Annotation guidelines
This page includes the major cases that annotators discussed while building the KLM corpus, with the purpose of consistent annotations and better evaluation of morpheme tokenizers/taggers of interest.
Causative and passive markers
Voice markers such as -i/hi/li/ki/wu/kwu/chwu- (morphological causative) and -i/hi/li/ki- (suffixal passive) indicate causative and passive voices. They attach to a root to form causative or passive verbs, altering the number of arguments a predicate controls in a clausal construction. We parsed these morphemes and assigned a XSV tag.
- Example:
mek+ta "to eat" (VV+ EF); mek+hi+ta "to be eaten" (VV+XSV+EF)
Auxiliary verbs
Verbs like iss- “to be/exist/have”, ha- “to do”, and toy- “to become” can act as both main and auxiliary verbs. As main verbs, they represent concepts of existence, activity, or possession. In these cases, we assigned a VV tag.
- Example:
ku+nun cha+ka iss+ta (VV+EF) "He has a car"

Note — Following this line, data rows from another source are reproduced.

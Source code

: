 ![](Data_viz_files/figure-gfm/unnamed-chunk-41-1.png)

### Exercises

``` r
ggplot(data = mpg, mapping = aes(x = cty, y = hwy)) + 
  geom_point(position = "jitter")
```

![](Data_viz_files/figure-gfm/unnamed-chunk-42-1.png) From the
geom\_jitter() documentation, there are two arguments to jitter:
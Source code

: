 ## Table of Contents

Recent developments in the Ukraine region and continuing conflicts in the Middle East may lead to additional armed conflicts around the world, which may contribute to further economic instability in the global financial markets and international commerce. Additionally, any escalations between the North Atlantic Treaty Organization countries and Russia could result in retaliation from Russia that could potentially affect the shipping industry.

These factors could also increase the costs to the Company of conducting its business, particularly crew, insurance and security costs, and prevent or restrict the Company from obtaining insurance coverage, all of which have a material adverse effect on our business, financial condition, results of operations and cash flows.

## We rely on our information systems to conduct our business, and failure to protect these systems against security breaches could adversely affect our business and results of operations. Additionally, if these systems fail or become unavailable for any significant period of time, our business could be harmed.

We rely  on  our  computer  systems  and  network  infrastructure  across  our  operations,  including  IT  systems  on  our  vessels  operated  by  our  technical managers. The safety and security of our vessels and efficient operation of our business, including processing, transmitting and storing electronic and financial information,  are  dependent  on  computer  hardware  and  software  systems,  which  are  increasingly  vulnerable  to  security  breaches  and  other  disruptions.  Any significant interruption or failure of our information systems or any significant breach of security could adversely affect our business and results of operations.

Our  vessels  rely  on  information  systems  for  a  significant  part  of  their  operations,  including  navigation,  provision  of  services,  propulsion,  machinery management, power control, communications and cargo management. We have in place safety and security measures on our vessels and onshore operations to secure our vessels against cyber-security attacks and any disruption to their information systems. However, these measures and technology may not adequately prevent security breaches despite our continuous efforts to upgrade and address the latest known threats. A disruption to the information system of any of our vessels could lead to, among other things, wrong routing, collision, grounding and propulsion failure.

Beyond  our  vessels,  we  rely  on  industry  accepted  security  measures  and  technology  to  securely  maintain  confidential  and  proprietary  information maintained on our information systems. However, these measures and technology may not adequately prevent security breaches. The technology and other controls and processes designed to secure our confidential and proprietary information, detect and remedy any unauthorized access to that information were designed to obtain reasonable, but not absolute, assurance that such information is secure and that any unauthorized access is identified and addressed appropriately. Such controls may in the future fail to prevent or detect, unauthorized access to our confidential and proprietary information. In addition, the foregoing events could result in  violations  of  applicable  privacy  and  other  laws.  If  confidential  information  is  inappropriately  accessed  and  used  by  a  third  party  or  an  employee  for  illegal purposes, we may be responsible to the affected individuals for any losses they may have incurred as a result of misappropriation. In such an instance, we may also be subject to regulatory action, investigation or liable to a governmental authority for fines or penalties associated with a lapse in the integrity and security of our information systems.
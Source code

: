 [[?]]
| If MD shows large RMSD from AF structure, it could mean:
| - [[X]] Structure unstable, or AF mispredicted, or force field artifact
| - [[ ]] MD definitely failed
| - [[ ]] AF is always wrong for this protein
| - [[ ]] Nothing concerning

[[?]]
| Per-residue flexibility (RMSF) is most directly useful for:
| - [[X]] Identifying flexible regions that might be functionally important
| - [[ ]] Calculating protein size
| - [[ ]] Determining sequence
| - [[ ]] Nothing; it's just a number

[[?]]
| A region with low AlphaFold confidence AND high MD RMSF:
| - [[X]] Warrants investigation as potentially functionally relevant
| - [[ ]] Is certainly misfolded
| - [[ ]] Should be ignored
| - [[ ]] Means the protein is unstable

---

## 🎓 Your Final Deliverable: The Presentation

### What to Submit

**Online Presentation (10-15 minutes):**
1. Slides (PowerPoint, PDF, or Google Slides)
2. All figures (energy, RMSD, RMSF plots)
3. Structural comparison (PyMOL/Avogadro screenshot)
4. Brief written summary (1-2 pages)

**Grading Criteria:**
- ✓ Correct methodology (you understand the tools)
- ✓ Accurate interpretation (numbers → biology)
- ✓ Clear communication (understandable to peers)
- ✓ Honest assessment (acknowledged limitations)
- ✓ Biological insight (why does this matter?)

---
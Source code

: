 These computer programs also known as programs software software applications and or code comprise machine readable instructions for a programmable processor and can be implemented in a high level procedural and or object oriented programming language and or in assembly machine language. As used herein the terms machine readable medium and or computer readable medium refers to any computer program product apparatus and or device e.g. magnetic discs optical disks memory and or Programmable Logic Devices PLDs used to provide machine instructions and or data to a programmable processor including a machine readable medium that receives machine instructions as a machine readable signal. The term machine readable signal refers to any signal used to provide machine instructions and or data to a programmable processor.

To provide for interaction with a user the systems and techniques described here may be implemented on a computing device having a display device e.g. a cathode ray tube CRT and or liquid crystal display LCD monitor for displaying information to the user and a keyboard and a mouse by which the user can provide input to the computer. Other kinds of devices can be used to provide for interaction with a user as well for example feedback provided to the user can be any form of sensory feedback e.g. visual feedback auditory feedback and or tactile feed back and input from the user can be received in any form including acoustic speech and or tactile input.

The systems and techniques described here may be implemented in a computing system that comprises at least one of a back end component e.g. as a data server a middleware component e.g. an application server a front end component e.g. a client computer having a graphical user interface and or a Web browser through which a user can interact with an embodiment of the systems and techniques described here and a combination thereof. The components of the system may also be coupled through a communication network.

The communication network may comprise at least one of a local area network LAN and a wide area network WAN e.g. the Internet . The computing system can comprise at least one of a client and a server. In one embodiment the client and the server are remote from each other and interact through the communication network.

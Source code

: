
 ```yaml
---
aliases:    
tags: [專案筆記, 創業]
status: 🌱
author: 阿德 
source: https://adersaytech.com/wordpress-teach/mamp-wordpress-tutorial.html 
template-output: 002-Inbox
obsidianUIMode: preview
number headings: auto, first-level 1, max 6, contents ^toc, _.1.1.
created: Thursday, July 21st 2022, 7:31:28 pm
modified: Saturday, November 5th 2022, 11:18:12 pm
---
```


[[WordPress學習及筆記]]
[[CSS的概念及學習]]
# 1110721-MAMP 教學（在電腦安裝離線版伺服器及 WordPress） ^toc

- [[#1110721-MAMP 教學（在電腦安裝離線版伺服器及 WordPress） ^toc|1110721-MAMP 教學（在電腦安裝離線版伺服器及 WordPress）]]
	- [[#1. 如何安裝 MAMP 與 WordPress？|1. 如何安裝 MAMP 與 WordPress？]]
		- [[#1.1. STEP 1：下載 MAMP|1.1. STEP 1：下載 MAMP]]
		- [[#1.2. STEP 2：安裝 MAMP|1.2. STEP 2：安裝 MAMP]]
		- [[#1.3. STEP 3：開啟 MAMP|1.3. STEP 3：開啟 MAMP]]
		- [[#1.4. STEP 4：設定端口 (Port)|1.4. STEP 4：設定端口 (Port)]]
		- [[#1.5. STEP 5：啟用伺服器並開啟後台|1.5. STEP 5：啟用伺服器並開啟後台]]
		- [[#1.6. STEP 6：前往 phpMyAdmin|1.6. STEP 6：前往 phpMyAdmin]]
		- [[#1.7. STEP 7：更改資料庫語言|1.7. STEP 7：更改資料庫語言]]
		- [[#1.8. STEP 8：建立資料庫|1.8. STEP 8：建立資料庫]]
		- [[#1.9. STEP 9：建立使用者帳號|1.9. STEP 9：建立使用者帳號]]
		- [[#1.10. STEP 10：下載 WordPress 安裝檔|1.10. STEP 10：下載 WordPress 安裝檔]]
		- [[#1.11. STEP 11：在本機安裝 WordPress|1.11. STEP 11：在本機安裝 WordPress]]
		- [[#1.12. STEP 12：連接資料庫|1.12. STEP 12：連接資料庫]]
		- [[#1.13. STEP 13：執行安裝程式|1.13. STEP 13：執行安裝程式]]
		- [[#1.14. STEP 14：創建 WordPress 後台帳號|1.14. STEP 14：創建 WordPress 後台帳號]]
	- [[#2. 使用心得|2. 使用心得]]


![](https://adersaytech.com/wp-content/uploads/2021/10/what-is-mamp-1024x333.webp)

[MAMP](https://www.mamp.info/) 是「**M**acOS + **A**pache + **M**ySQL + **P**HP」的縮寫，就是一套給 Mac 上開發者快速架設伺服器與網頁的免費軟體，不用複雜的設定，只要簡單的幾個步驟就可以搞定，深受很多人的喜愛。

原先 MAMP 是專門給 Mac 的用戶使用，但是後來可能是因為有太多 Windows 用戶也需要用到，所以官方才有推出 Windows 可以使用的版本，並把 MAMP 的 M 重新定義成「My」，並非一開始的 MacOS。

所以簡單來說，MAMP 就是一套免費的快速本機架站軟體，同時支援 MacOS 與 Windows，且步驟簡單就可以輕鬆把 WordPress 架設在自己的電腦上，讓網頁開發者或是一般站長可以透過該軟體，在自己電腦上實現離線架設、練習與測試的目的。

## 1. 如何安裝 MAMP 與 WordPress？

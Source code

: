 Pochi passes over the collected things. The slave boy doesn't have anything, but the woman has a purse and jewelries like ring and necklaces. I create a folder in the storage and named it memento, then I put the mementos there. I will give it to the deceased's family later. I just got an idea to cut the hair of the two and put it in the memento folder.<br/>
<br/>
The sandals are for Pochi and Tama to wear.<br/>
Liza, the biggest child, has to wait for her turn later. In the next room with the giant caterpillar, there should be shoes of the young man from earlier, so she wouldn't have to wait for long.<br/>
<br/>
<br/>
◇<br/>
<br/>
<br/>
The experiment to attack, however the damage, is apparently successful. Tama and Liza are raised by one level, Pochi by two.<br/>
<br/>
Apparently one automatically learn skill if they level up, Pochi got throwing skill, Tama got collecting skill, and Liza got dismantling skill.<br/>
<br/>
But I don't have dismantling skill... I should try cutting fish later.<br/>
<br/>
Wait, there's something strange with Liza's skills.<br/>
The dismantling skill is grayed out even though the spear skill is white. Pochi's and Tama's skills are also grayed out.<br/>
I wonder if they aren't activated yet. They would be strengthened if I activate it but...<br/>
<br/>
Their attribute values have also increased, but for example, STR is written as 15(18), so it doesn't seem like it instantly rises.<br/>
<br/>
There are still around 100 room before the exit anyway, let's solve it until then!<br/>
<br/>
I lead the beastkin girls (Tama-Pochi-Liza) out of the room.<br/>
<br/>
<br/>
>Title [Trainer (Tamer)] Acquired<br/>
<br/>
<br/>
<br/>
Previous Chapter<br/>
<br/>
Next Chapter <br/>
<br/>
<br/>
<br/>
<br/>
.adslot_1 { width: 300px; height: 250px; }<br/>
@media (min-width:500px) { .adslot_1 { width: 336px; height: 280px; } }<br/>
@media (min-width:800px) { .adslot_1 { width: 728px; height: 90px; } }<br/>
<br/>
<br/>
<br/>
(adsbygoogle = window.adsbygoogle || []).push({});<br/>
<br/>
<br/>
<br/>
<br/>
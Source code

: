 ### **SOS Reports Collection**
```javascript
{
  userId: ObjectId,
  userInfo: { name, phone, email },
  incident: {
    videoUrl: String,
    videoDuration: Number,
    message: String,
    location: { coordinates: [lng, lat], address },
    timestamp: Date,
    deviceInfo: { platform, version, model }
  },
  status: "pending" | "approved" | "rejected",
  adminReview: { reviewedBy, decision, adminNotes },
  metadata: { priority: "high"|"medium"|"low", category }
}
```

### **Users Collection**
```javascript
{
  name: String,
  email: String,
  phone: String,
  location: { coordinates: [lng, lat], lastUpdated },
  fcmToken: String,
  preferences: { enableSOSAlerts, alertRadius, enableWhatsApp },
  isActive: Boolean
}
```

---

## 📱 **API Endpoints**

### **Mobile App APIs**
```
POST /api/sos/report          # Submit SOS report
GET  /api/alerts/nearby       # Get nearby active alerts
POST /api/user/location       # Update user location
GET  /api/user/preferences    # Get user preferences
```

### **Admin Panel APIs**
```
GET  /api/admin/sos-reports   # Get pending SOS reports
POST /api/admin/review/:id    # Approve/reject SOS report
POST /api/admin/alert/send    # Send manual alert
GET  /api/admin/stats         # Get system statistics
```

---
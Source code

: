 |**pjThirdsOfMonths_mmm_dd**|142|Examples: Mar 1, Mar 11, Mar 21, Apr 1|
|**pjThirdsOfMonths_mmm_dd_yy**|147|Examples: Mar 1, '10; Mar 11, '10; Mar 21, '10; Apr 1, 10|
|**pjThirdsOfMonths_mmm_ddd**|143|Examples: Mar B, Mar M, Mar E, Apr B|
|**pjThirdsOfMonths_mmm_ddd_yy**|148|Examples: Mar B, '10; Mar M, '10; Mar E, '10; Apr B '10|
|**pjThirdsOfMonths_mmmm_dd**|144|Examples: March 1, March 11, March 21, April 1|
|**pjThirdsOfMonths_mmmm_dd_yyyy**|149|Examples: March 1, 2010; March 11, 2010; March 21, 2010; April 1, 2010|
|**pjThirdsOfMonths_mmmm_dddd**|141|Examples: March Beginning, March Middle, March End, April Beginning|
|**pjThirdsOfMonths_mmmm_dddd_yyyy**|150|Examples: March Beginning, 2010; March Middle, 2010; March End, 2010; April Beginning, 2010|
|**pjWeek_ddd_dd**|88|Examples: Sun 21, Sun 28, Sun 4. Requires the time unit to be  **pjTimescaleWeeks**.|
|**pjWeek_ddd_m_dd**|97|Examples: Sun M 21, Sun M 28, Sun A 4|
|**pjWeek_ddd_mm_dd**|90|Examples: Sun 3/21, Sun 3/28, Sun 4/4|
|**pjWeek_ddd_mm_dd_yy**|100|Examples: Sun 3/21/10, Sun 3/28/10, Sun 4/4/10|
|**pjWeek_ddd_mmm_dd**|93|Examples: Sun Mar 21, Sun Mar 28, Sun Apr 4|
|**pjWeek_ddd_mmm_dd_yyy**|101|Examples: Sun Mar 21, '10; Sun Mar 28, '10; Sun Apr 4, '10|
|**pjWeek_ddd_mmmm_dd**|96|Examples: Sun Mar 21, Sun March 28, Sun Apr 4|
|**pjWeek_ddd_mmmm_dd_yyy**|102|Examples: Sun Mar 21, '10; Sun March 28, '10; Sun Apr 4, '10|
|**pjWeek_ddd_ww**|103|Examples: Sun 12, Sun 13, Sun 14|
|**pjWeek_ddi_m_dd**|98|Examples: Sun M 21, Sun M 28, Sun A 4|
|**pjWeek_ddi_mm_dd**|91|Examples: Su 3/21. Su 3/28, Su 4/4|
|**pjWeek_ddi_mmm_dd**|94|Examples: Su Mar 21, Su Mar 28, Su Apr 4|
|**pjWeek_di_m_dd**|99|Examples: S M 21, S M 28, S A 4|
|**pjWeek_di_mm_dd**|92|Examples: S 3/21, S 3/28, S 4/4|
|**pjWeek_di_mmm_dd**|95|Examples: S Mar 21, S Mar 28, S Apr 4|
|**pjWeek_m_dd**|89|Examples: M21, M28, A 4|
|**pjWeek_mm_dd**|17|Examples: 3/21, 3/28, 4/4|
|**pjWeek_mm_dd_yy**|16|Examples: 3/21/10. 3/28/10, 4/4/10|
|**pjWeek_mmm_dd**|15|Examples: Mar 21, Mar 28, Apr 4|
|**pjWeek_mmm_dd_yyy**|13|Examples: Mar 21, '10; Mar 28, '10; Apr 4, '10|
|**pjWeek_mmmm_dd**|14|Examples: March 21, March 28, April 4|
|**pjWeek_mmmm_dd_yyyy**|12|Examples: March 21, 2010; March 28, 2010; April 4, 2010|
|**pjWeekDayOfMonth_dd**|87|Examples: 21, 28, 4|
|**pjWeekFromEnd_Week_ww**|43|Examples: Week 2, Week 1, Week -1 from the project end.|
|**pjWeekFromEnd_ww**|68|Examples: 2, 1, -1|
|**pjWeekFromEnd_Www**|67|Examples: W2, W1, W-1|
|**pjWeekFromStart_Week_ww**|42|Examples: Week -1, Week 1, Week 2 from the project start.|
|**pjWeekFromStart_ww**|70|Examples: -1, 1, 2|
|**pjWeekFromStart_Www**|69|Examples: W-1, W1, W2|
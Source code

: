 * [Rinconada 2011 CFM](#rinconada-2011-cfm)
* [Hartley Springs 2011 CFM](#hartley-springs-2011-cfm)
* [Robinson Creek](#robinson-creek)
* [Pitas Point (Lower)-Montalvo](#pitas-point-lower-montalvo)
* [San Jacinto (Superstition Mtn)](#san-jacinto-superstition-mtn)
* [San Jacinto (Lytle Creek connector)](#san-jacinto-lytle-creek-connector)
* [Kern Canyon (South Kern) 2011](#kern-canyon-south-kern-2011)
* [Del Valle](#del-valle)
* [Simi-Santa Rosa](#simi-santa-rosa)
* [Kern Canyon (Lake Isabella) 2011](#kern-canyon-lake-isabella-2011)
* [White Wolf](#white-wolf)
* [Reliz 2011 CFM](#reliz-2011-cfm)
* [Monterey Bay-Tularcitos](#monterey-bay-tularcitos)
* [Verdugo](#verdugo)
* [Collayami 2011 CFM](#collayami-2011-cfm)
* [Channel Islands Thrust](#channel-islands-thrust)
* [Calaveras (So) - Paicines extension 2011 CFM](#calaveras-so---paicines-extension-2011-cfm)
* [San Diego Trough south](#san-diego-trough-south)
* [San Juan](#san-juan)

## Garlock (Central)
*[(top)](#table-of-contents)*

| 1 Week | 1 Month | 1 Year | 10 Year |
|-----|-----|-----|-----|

As auxiliary verbs, they work with a main verb to convey grammatical meanings, such as continuous or progressive actions. In these instances, we assigned a VX tag.
- Example:
ku+nye+nun chayk+ul ilk+ko iss+ta (VX+EF) "She is reading a book"
Copula (Positive)
The copula (-i) links the subject of a sentence with a predicate, often conveying a positive meaning (VCP). Parsing complexities arise when the copula combines with the ending -lanun. This combination links the subject of a sentence to a noun or descriptive phrase, adding a specification, identification, or definition nuance.
- Example:
swukcey+lanun "(the thing) called homework" → swukcey+i+lanun (NNG+VCP+ETM).
advmod vs. obl
- noun+보조사(
advmod): -까지, -뿐만, -도, -만 - noun+격조사(
obl): -에, -에게, -보다, -한테, -처럼, -(으)로, -와/과, -에서, -보고
Spelling errors
Instead of subjectively interpreting misspelled words, we assigned three tags from the Sejong tag set: NA (Undefined), NF (Undefined, but considered a noun), and NV (Undefined, but considered a verb).